Somewhere on our way to adulthood, we lost touch with the simple joy of a frozen treat – especially that euphoric race against the clock before it melts down your forearm. Fortunately, Austin pastry chefs are bringing the fun back to the freezer, giving high-end glow-ups to childhood favorites. Whether it’s a handmade Choco Taco or a dramatic, flaming baked Alaska, these sub-zero sweets are capable of triggering a full-blown Anton Ego Ratatouille moment.

Suerte’s Chocotaco
Most people know the Choco Taco as the gas station classic that somehow always arrived a little cracked before you even unwrapped it.
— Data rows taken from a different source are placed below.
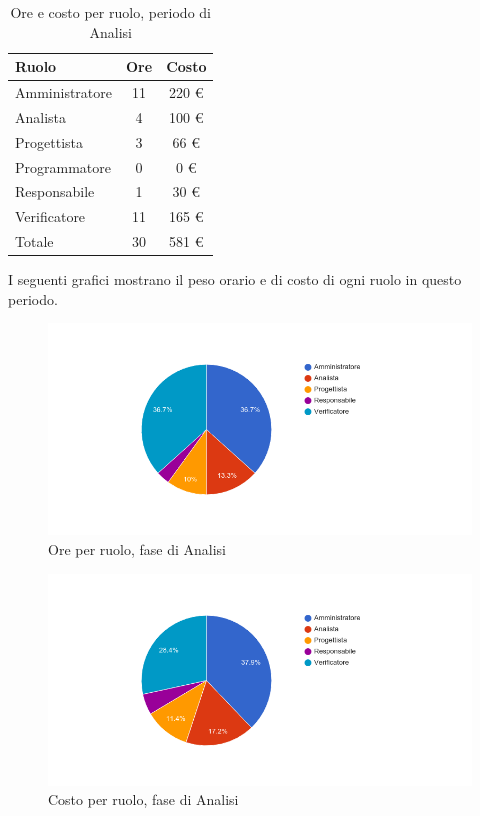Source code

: \begin{table}[H]
	\centering
	\begin{tabular}{ l c c }
		\textbf{Ruolo} & \textbf{Ore} & \textbf{Costo} \\
		\hline
		Amministratore & 11 & 220 \euro{} \\
		Analista & 4 & 100 \euro{} \\
		Progettista & 3 & 66 \euro{} \\
		Programmatore & 0 & 0 \euro{} \\
		Responsabile & 1 & 30 \euro{} \\
		Verificatore & 11 & 165 \euro{} \\
		\hline
		Totale & 30 & 581 \euro{} \\
		\hline
	\end{tabular}
	\caption{Ore e costo per ruolo, periodo di Analisi}
\end{table}

I seguenti grafici mostrano il peso orario e di costo di ogni ruolo in questo periodo.

\begin{figure}[H]
  \begin{center}
    \includegraphics[width=15cm]{res/img/prospettoEconomico/orePerRuoloAnalisiMiglioramenti.png}
  \caption{Ore per ruolo, fase di Analisi}
  \end{center} 
\end{figure}  

\begin{figure}[H]
  \begin{center}
    \includegraphics[width=15cm]{res/img/prospettoEconomico/costoPerRuoloAnalisiMiglioramenti.png}
  \caption{Costo per ruolo, fase di Analisi}
  \end{center} 
\end{figure}  


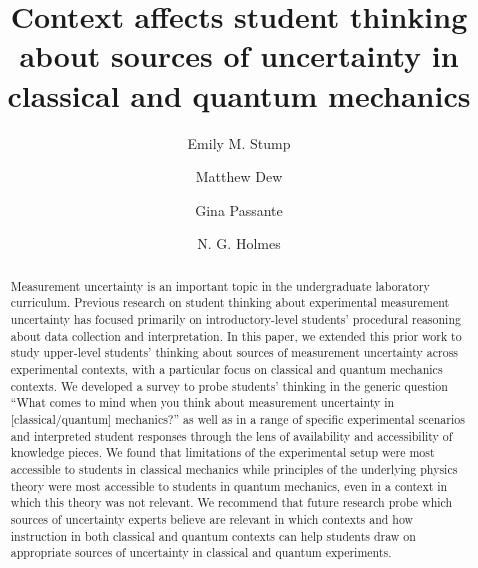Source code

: \documentclass[english,aps,prstper,reprint,showpacs,longbibliography,superscriptaddress,nofootinbib]{revtex4-2}
\begin{document}
\begin{titlepage}

  
  \title{Context affects student thinking about sources of uncertainty in classical and quantum mechanics}

  \author{Emily M. Stump}
  \author{Matthew Dew}
  \author{Gina Passante}
   \author{N. G. Holmes}


  \begin{abstract}
    Measurement uncertainty is an important topic in the undergraduate laboratory curriculum. Previous research on student thinking about experimental measurement uncertainty has focused primarily on introductory-level students' procedural reasoning about data collection and interpretation. In this paper, we extended this prior work to study upper-level students' thinking about sources of measurement uncertainty across experimental contexts, with a particular focus on classical and quantum mechanics contexts. We developed a survey to probe students' thinking in the generic question ``What comes to mind when you think about measurement uncertainty in [classical/quantum] mechanics?'' as well as in a range of specific experimental scenarios and interpreted student responses through the lens of availability and accessibility of knowledge pieces. We found that limitations of the experimental setup were most accessible to students in classical mechanics while principles of the underlying physics theory were most accessible to students in quantum mechanics, even in a context in which this theory was not relevant. We recommend that future research probe which sources of uncertainty experts believe are relevant in which contexts and how instruction in both classical and quantum contexts can help students draw on appropriate sources of uncertainty in classical and quantum experiments.
  \end{abstract}
  
  \maketitle
\end{titlepage}
\end{document}
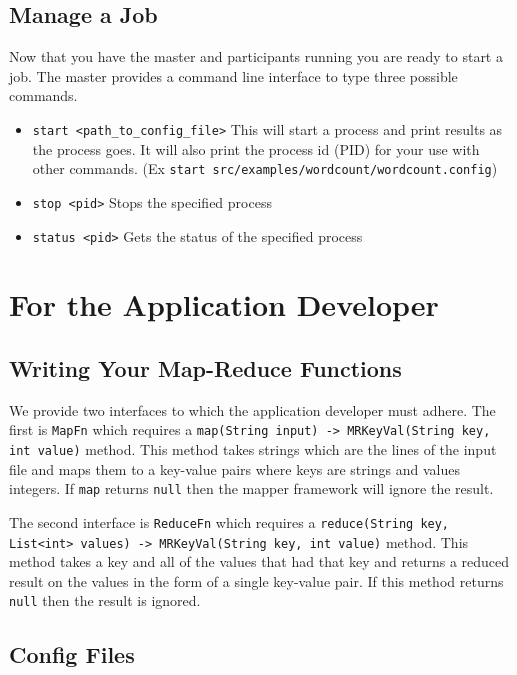 \documentclass[12pt]{article}
\newcommand{\ttt}{\texttt}
\begin{document}
\subsection{Manage a Job}

Now that you have the master and participants running you are ready to start a job. The master provides a command line interface to type three possible commands.

\begin{itemize}
\item
\ttt{start <path\_to\_config\_file>} This will start a process and print results as the process goes. It will also print the process id (PID) for your use with other commands. (Ex  \ttt{start src/examples/wordcount/wordcount.config})

\item
\ttt{stop <pid>} Stops the specified process

\item
\ttt{status <pid>} Gets the status of the specified process

\end{itemize}

\section{For the Application Developer}

\subsection{Writing Your Map-Reduce Functions}

We provide two interfaces to which the application developer must adhere. The first is \ttt{MapFn} which requires a \ttt{map(String input) -> MRKeyVal(String key, int value)} method. This method takes strings which are the lines of the input file and maps them to a key-value pairs where keys are strings and values integers. If \ttt{map} returns \ttt{null} then the mapper framework will ignore the result.

The second interface is \ttt{ReduceFn} which requires a \ttt{reduce(String key, List<int> values) -> MRKeyVal(String key, int value)} method. This method takes a key and all of the values that had that key and returns a reduced result on the values in the form of a single key-value pair. If this method returns \ttt{null} then the result is ignored.

\subsection{Config Files}
\end{document}
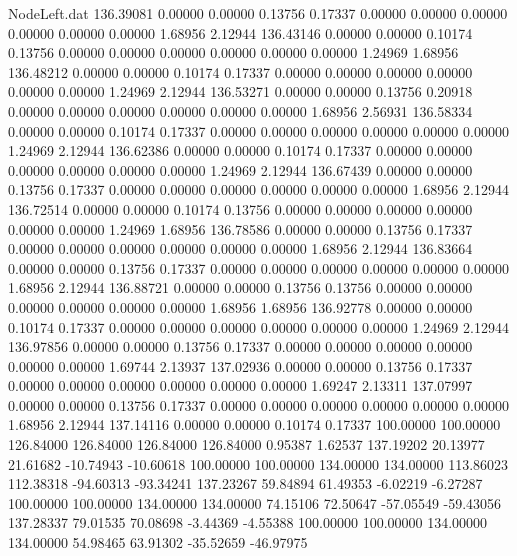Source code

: \begin{filecontents}{NodeLeft.dat}
 136.39081    0.00000    0.00000     0.13756    0.17337    0.00000    0.00000    0.00000    0.00000    0.00000    0.00000    1.68956    2.12944
 136.43146    0.00000    0.00000     0.10174    0.13756    0.00000    0.00000    0.00000    0.00000    0.00000    0.00000    1.24969    1.68956
 136.48212    0.00000    0.00000     0.10174    0.17337    0.00000    0.00000    0.00000    0.00000    0.00000    0.00000    1.24969    2.12944
 136.53271    0.00000    0.00000     0.13756    0.20918    0.00000    0.00000    0.00000    0.00000    0.00000    0.00000    1.68956    2.56931
 136.58334    0.00000    0.00000     0.10174    0.17337    0.00000    0.00000    0.00000    0.00000    0.00000    0.00000    1.24969    2.12944
 136.62386    0.00000    0.00000     0.10174    0.17337    0.00000    0.00000    0.00000    0.00000    0.00000    0.00000    1.24969    2.12944
 136.67439    0.00000    0.00000     0.13756    0.17337    0.00000    0.00000    0.00000    0.00000    0.00000    0.00000    1.68956    2.12944
 136.72514    0.00000    0.00000     0.10174    0.13756    0.00000    0.00000    0.00000    0.00000    0.00000    0.00000    1.24969    1.68956
 136.78586    0.00000    0.00000     0.13756    0.17337    0.00000    0.00000    0.00000    0.00000    0.00000    0.00000    1.68956    2.12944
 136.83664    0.00000    0.00000     0.13756    0.17337    0.00000    0.00000    0.00000    0.00000    0.00000    0.00000    1.68956    2.12944
 136.88721    0.00000    0.00000     0.13756    0.13756    0.00000    0.00000    0.00000    0.00000    0.00000    0.00000    1.68956    1.68956
 136.92778    0.00000    0.00000     0.10174    0.17337    0.00000    0.00000    0.00000    0.00000    0.00000    0.00000    1.24969    2.12944
 136.97856    0.00000    0.00000     0.13756    0.17337    0.00000    0.00000    0.00000    0.00000    0.00000    0.00000    1.69744    2.13937
 137.02936    0.00000    0.00000     0.13756    0.17337    0.00000    0.00000    0.00000    0.00000    0.00000    0.00000    1.69247    2.13311
 137.07997    0.00000    0.00000     0.13756    0.17337    0.00000    0.00000    0.00000    0.00000    0.00000    0.00000    1.68956    2.12944
 137.14116    0.00000    0.00000     0.10174    0.17337  100.00000  100.00000  126.84000  126.84000  126.84000  126.84000    0.95387    1.62537
 137.19202   20.13977   21.61682   -10.74943  -10.60618  100.00000  100.00000  134.00000  134.00000  113.86023  112.38318  -94.60313  -93.34241
 137.23267   59.84894   61.49353    -6.02219   -6.27287  100.00000  100.00000  134.00000  134.00000   74.15106   72.50647  -57.05549  -59.43056
 137.28337   79.01535   70.08698    -3.44369   -4.55388  100.00000  100.00000  134.00000  134.00000   54.98465   63.91302  -35.52659  -46.97975

\end{filecontents}

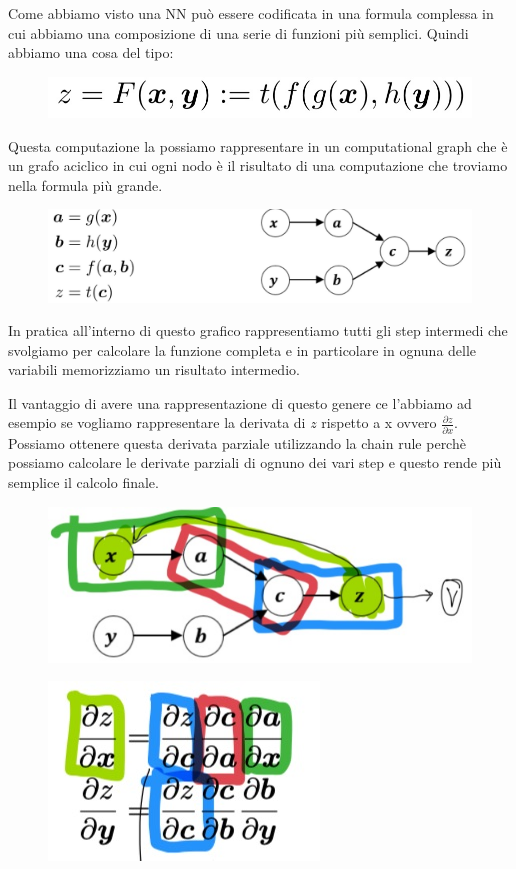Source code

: \documentclass[14pt]{extreport}
\begin{document}
Come abbiamo visto una NN può essere codificata in una formula complessa in cui abbiamo una composizione di una serie di funzioni più semplici. Quindi
abbiamo una cosa del tipo:
\begin{figure}[H]
\centering
\includegraphics[width=0.5\linewidth]{384.jpeg}
\end{figure}

Questa computazione la possiamo rappresentare in un computational graph che è un grafo aciclico in cui ogni nodo è il risultato di una computazione
che troviamo nella formula più grande.

\begin{figure}[H]
\centering
\includegraphics[width=0.5\linewidth]{385.jpeg}
\end{figure}

In pratica all'interno di questo grafico rappresentiamo tutti gli step intermedi che svolgiamo per calcolare la funzione completa e in particolare in
ognuna delle variabili memorizziamo un risultato intermedio.

Il vantaggio di avere una rappresentazione di questo genere ce l'abbiamo ad esempio se vogliamo rappresentare la derivata di $z$ rispetto a x ovvero
$\frac{\partial z}{\partial x}$. Possiamo ottenere questa derivata parziale utilizzando la chain rule perchè possiamo calcolare le derivate parziali
di ognuno dei vari step e questo rende più semplice il calcolo finale.
\begin{figure}[H]
\centering
\includegraphics[width=0.5\linewidth]{386.jpeg}
\end{figure}
\begin{figure}[H]
\centering
\includegraphics[width=0.2\linewidth]{387.jpeg}
\end{figure}
\end{document}
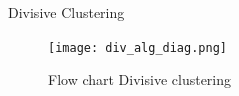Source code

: \documentclass{beamer}
\begin{document}
\begin{frame}{Divisive Clustering}
\begin{figure}
        \centering
        \texttt{[image: div\_alg\_diag.png]}
        \label{fig:enter-label}
        \caption{Flow chart Divisive clustering}
\end{figure}
\end{frame}
\end{document}

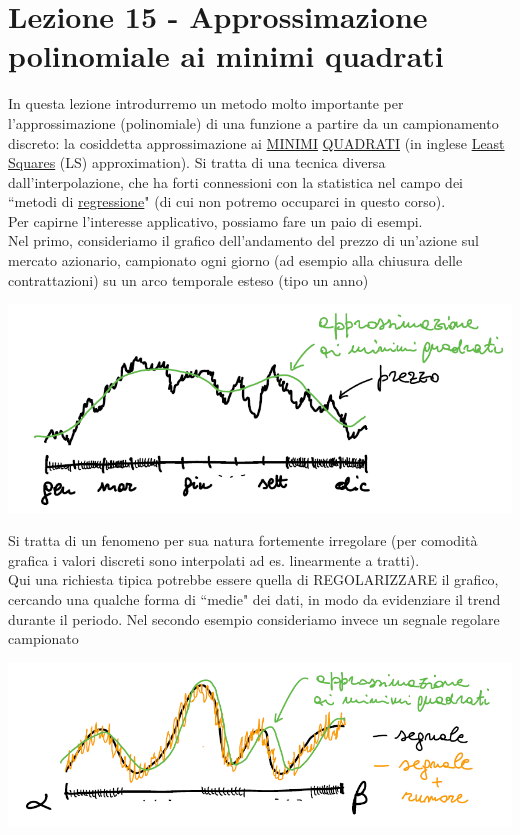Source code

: \section{Lezione 15 - Approssimazione polinomiale ai minimi quadrati}
In questa lezione introdurremo un metodo molto importante per l'approssimazione (polinomiale) di una funzione a partire da un campionamento discreto: la cosiddetta approssimazione ai \uline{MINIMI} \uline{QUADRATI} (in inglese \uline{Least Squares} (LS) approximation). Si tratta di una tecnica diversa\\ dall'interpolazione, che ha forti connessioni con la statistica nel
campo dei ``metodi di \uline{regressione}" (di cui non potremo occuparci in questo corso).\\
Per capirne l'interesse applicativo, possiamo fare un paio di esempi.\\
Nel primo, consideriamo il grafico dell'andamento del prezzo di un'azione sul mercato azionario, campionato ogni giorno (ad esempio alla chiusura delle contrattazioni) su un arco temporale esteso (tipo un anno)
\begin{center}
    \includegraphics[scale=0.7]{foto/pag2}
\end{center}
Si tratta di un fenomeno per sua natura fortemente irregolare (per comodità grafica i valori discreti sono interpolati ad es. linearmente a tratti).\\
Qui una richiesta tipica potrebbe essere quella di REGOLARIZZARE il grafico, cercando una qualche forma di ``medie" dei dati, in modo da evidenziare il trend durante il periodo.
\newline\newline
Nel secondo esempio consideriamo invece un segnale regolare campionato
\begin{center}
    \includegraphics[scale=0.7]{foto/pag3}
\end{center}
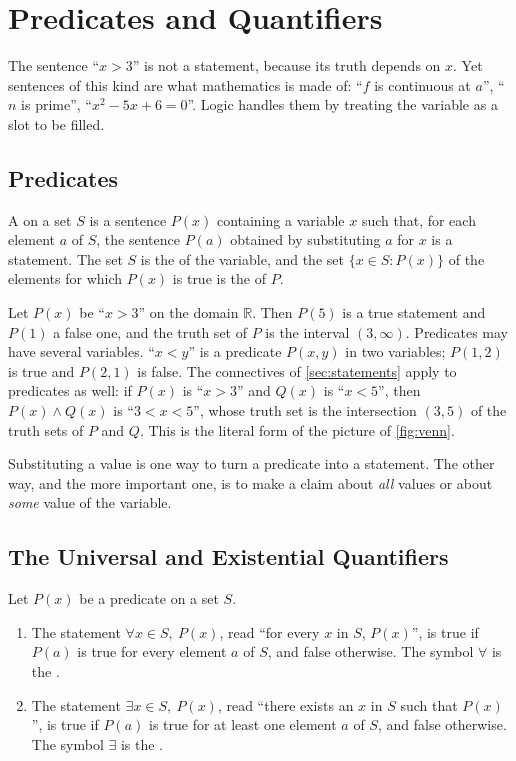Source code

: \section{Predicates and Quantifiers}
\label{sec:quantifiers}

The sentence ``$x>3$'' is not a statement, because its truth depends on $x$. Yet sentences of this kind are what mathematics is made of: ``$f$ is continuous at $a$'', ``$n$ is prime'', ``$x^2-5x+6=0$''. Logic handles them by treating the variable as a slot to be filled.

\subsection{Predicates}

\begin{definition}[Predicate]
\label{def:predicate}
A  on a set $S$ is a sentence $P(x)$ containing a variable $x$ such that, for each element $a$ of $S$, the sentence $P(a)$ obtained by substituting $a$ for $x$ is a statement. The set $S$ is the  of the variable, and the set $\{x\in S: P(x)\}$ of the elements for which $P(x)$ is true is the  of $P$.
\end{definition}

Let $P(x)$ be ``$x>3$'' on the domain $\mathbb R$. Then $P(5)$ is a true statement and $P(1)$ a false one, and the truth set of $P$ is the interval $(3,\infty)$. Predicates may have several variables. ``$x<y$'' is a predicate $P(x,y)$ in two variables; $P(1,2)$ is true and $P(2,1)$ is false. The connectives of \cref{sec:statements} apply to predicates as well: if $P(x)$ is ``$x>3$'' and $Q(x)$ is ``$x<5$'', then $P(x)\wedge Q(x)$ is ``$3<x<5$'', whose truth set is the intersection $(3,5)$ of the truth sets of $P$ and $Q$. This is the literal form of the picture of \cref{fig:venn}.

Substituting a value is one way to turn a predicate into a statement. The other way, and the more important one, is to make a claim about \emph{all} values or about \emph{some} value of the variable.

\subsection{The Universal and Existential Quantifiers}

\begin{definition}[Quantifiers]
\label{def:quantifiers}
Let $P(x)$ be a predicate on a set $S$.
\begin{enumerate}
\item The statement $\forall x\in S,\ P(x)$, read ``for every $x$ in $S$, $P(x)$'', is true if $P(a)$ is true for every element $a$ of $S$, and false otherwise. The symbol $\forall$ is the .
\item The statement $\exists x\in S,\ P(x)$, read ``there exists an $x$ in $S$ such that $P(x)$'', is true if $P(a)$ is true for at least one element $a$ of $S$, and false otherwise. The symbol $\exists$ is the .
\end{enumerate}
\end{definition}

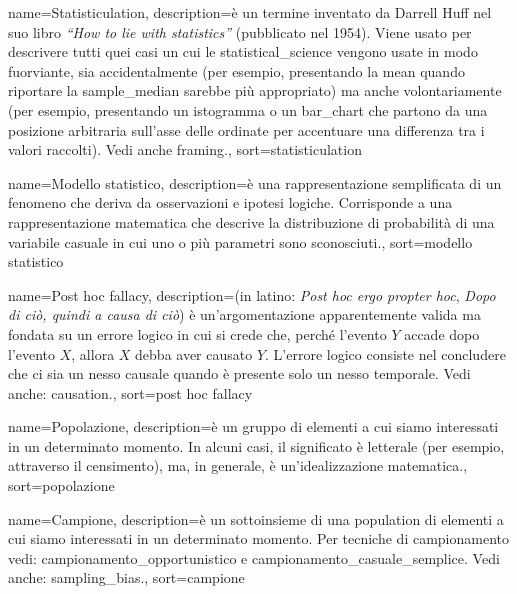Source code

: {
	 name={Statisticulation},
	 description={\`e un termine inventato da Darrell Huff nel suo libro \emph{``How to lie with statistics''} (pubblicato nel 1954). Viene usato per descrivere tutti quei casi un cui le \gls{statistical_science} vengono usate in modo fuorviante, sia accidentalmente (per esempio, presentando la \gls{mean} quando riportare la \gls{sample_median} sarebbe pi\`u appropriato) ma anche volontariamente (per esempio, presentando un \gls{istogramma} o un \gls{bar_chart} che partono da una posizione arbitraria sull'asse delle ordinate per accentuare una differenza tra i valori raccolti).  Vedi anche \gls{framing}.},
	 sort={statisticulation}
}

{
	name={Modello statistico},
	description={\`e una rappresentazione semplificata di un fenomeno che deriva da osservazioni e ipotesi logiche. Corrisponde a una rappresentazione matematica che descrive la distribuzione di probabilit\`a di una variabile casuale in cui uno o pi\`u parametri sono sconosciuti.},
	sort={modello statistico}
}


{
	name={Post hoc fallacy},
	description={(in latino: \emph{Post hoc ergo propter hoc}, \emph{Dopo di ci\`o, quindi a causa di ci\`o}) \`e un'argomentazione apparentemente valida ma fondata su un errore logico in cui si crede che, perch\'e l'evento $Y$ accade dopo l'evento $X$, allora $X$ debba aver causato $Y$. L'errore logico consiste nel concludere che ci sia un nesso causale quando \`e presente solo un nesso temporale. Vedi anche: \gls{causation}.},
	sort={post hoc fallacy}
}



{
	 name={Popolazione},
	 description={\`e un gruppo di elementi a cui siamo interessati in un determinato momento. In alcuni casi, il significato \`e letterale (per esempio, attraverso il censimento), ma, in generale, \`e un'idealizzazione matematica.},
	 sort={popolazione}
}

{
	 name={Campione},
	 description={\`e un sottoinsieme di una \gls{population} di elementi a cui siamo interessati in un determinato momento. Per tecniche di campionamento vedi: \gls{campionamento_opportunistico} e \gls{campionamento_casuale_semplice}. Vedi anche: \gls{sampling_bias}.},
	 sort={campione}
}

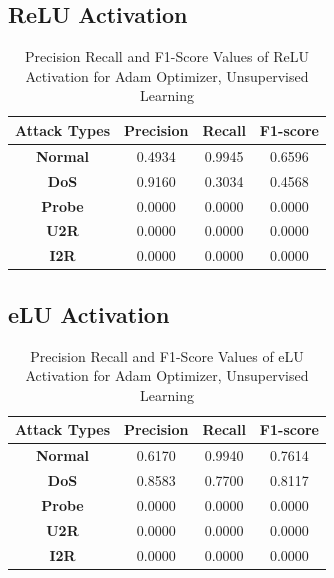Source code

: \documentclass[12pt, a4paper]{report}
\begin{document}
\begin{appendices}
  
  \subsection{ReLU Activation}
  \begin{table}[h]
		\centering
		\captionsetup{justification=centering,margin=2cm}
		\begin{tabular}{|c|c|c|c|}
		\hline
		\textbf{Attack Types} & \textbf{Precision} & \textbf{Recall} & \textbf{F1-score} \\ \hline
		\textbf{Normal}       & 0.4934             & 0.9945          & 0.6596            \\ \hline
		\textbf{DoS}          & 0.9160             & 0.3034          & 0.4568            \\ \hline
		\textbf{Probe}        & 0.0000             & 0.0000          & 0.0000            \\ \hline
		\textbf{U2R}          & 0.0000             & 0.0000          & 0.0000            \\ \hline
		\textbf{I2R}          & 0.0000             & 0.0000          & 0.0000            \\ \hline
		\end{tabular}
		\caption{Precision Recall and F1-Score Values of ReLU Activation for Adam Optimizer, Unsupervised Learning}
		\label{classification ReLU adam tf}
		\end{table} 
\clearpage
   \subsection{eLU Activation}
  \begin{table}[h]
		\centering
		\captionsetup{justification=centering,margin=2cm}
		\begin{tabular}{|c|c|c|c|}
		\hline
		\textbf{Attack Types} & \textbf{Precision} & \textbf{Recall} & \textbf{F1-score} \\ \hline
		\textbf{Normal}       & 0.6170             & 0.9940          & 0.7614            \\ \hline
		\textbf{DoS}          & 0.8583             & 0.7700          & 0.8117            \\ \hline
		\textbf{Probe}        & 0.0000             & 0.0000          & 0.0000            \\ \hline
		\textbf{U2R}          & 0.0000             & 0.0000          & 0.0000            \\ \hline
		\textbf{I2R}          & 0.0000             & 0.0000          & 0.0000            \\ \hline
		\end{tabular}
		\caption{Precision Recall and F1-Score Values of eLU Activation for Adam Optimizer, Unsupervised Learning}
		\label{classification eLU adam tf}
		\end{table} 
  

\end{appendices}
\end{document}
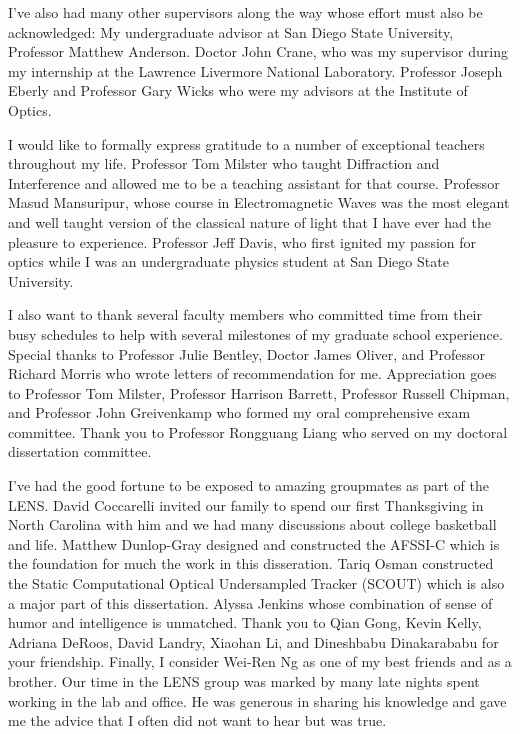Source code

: I've also had many other supervisors along the way whose effort must also be acknowledged: My undergraduate advisor at San Diego State University, Professor Matthew Anderson. Doctor John Crane, who was my supervisor during my internship at the Lawrence Livermore National Laboratory. Professor Joseph Eberly and Professor Gary Wicks who were my advisors at the Institute of Optics. 

I would like to formally express gratitude to a number of exceptional teachers throughout my life. Professor Tom Milster who taught Diffraction and Interference and allowed me to be a teaching assistant for that course. Professor Masud Mansuripur, whose course in Electromagnetic Waves was the most elegant and well taught version of the classical nature of light that I have ever had the pleasure to experience. Professor Jeff Davis, who first ignited my passion for optics while I was an undergraduate physics student at San Diego State University.

I also want to thank several faculty members who committed time from their busy schedules to help with several milestones of my graduate school experience. Special thanks to Professor Julie Bentley, Doctor James Oliver, and Professor Richard Morris who wrote letters of recommendation for me. Appreciation goes to Professor Tom Milster, Professor Harrison Barrett, Professor Russell Chipman, and Professor John Greivenkamp who formed my oral comprehensive exam committee. Thank you to Professor Rongguang Liang who served on my doctoral dissertation committee.

I've had the good fortune to be exposed to amazing groupmates as part of the LENS. David Coccarelli invited our family to spend our first Thanksgiving in North Carolina with him and we had many discussions about college basketball and life. Matthew Dunlop-Gray designed and constructed the AFSSI-C which is the foundation for much the work in this disseration. Tariq Osman constructed the Static Computational Optical Undersampled Tracker (SCOUT) which is also a major part of this dissertation. Alyssa Jenkins whose combination of sense of humor and intelligence is unmatched. Thank you to Qian Gong, Kevin Kelly, Adriana DeRoos, David Landry, Xiaohan Li, and Dineshbabu Dinakarababu for your friendship. Finally, I consider Wei-Ren Ng as one of my best friends and as a brother. Our time in the LENS group was marked by many late nights spent working in the lab and office. He was generous in sharing his knowledge and gave me the advice that I often did not want to hear but was true.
The version at Suerte, chef FermĂn Núñez’s East Austin heirloom masa hot spot, swaps the commercial stabilizers for culinary craftsmanship, hitting all the marks – but never coming out smashed.
Executive pastry chef Derrick Flynn developed the dessert during the pandemic while cooking staff meals. When the team began debating the merits of the original truck treat, Flynn built a replica from scratch and quickly realized that messing with a classic is a delicate balancing act.
“When the inspiration is that specific, too much variance pulls you away from the nostalgia you’re trying to hit,” Flynn says. “The goal was refinement, not reinvention.”
The star of the dish is the fresh chocolate masa shell. Flynn modeled his technique on a video of chef Alex Stupak making fried masa tuiles, treating the corn masa like actual dough by adding sugar, cocoa, and leaveners. To get the exact right crispness, the shells sit in a dehydrator for a full day. The inner semifreddo mimics the airy texture of the iconic filling but is richer with egg yolk and mascarpone, layered with a blend of cinnamon and a dark roasted peanut caramel.
Keeping frozen desserts intact during Austin’s punishing summers requires military precision, cutting down every freezer-to-table second. Fortunately for diners, all that work results in a dessert that disappears almost as quickly as its convenience store predecessor.

Lutie’s Kouign Amann Ice Cream
Tucked inside the Commodore Perry Estate, Lutie’s has built a reputation for polished Southern hospitality and one of the prettiest dining rooms in town. Its signature frozen dessert feels equally considered.
Served in a cut-glass bowl, the Kouign Amann Ice Cream (pronounced “queen ah-mahn”) combines vanilla bean ice cream with chunks of caramelized pastry, finished with warm caramel poured tableside and a miniature kouign amann perched on top.
Executive pastry chef Susana Querejazu wanted to capture what makes kouign amann so compelling within the dessert itself, rather than simply pairing pastry with ice cream.
“Kouign amann is beloved for its layers, butteriness, and caramelization, so translating those qualities into an ice cream felt like an exciting challenge,” Querejazu says.
To pull it off, the pastry team folds toasted kouign amann crumble into freshly spun ice cream daily, adding pops of crisp, buttery pastry throughout each scoop. The crumble gives leftover lamination scraps from the estate’s baking program a second life, while a miniature kouign amann topper provides the final flaky finish. If one scoop isn’t enough, Lutie’s even offers it by the pint.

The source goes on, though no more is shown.